Work item:
Scan the entries below. List each line with "tsne".

-- The data follows --

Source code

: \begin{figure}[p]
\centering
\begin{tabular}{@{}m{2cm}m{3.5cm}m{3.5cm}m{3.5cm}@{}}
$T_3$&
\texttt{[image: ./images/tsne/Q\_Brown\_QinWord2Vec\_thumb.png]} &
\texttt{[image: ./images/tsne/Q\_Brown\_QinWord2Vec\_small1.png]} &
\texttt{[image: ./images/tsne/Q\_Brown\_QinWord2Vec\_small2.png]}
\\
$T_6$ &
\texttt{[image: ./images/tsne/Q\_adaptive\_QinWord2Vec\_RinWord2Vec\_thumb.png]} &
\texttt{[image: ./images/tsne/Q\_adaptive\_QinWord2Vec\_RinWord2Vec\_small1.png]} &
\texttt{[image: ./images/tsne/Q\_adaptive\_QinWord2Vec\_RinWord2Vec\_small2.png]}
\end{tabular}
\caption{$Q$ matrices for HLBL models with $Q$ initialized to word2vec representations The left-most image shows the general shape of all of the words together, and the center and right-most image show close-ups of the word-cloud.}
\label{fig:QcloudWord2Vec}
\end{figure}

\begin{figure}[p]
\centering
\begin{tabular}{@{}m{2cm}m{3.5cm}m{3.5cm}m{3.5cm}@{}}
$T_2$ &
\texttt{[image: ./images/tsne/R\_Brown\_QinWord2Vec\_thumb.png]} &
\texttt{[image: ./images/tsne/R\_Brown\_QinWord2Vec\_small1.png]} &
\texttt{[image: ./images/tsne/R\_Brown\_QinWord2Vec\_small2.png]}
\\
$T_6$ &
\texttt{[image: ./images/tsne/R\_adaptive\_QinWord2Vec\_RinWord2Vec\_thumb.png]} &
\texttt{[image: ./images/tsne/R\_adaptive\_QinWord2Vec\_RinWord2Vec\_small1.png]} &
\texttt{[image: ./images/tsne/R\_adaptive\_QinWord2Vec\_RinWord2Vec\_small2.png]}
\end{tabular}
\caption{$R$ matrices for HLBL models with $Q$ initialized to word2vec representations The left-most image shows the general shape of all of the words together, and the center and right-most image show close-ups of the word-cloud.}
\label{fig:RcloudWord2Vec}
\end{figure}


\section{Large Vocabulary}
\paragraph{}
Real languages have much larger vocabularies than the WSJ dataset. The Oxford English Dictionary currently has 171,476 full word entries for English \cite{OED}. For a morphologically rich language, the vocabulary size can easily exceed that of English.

-- The data concluded --

Exercise answer:
\texttt{[image: ./images/tsne/Q\_Brown\_QinWord2Vec\_thumb.png]} &
\texttt{[image: ./images/tsne/Q\_Brown\_QinWord2Vec\_small1.png]} &
\texttt{[image: ./images/tsne/Q\_Brown\_QinWord2Vec\_small2.png]}
\texttt{[image: ./images/tsne/Q\_adaptive\_QinWord2Vec\_RinWord2Vec\_thumb.png]} &
\texttt{[image: ./images/tsne/Q\_adaptive\_QinWord2Vec\_RinWord2Vec\_small1.png]} &
\texttt{[image: ./images/tsne/Q\_adaptive\_QinWord2Vec\_RinWord2Vec\_small2.png]}
\texttt{[image: ./images/tsne/R\_Brown\_QinWord2Vec\_thumb.png]} &
\texttt{[image: ./images/tsne/R\_Brown\_QinWord2Vec\_small1.png]} &
\texttt{[image: ./images/tsne/R\_Brown\_QinWord2Vec\_small2.png]}
\texttt{[image: ./images/tsne/R\_adaptive\_QinWord2Vec\_RinWord2Vec\_thumb.png]} &
\texttt{[image: ./images/tsne/R\_adaptive\_QinWord2Vec\_RinWord2Vec\_small1.png]} &
\texttt{[image: ./images/tsne/R\_adaptive\_QinWord2Vec\_RinWord2Vec\_small2.png]}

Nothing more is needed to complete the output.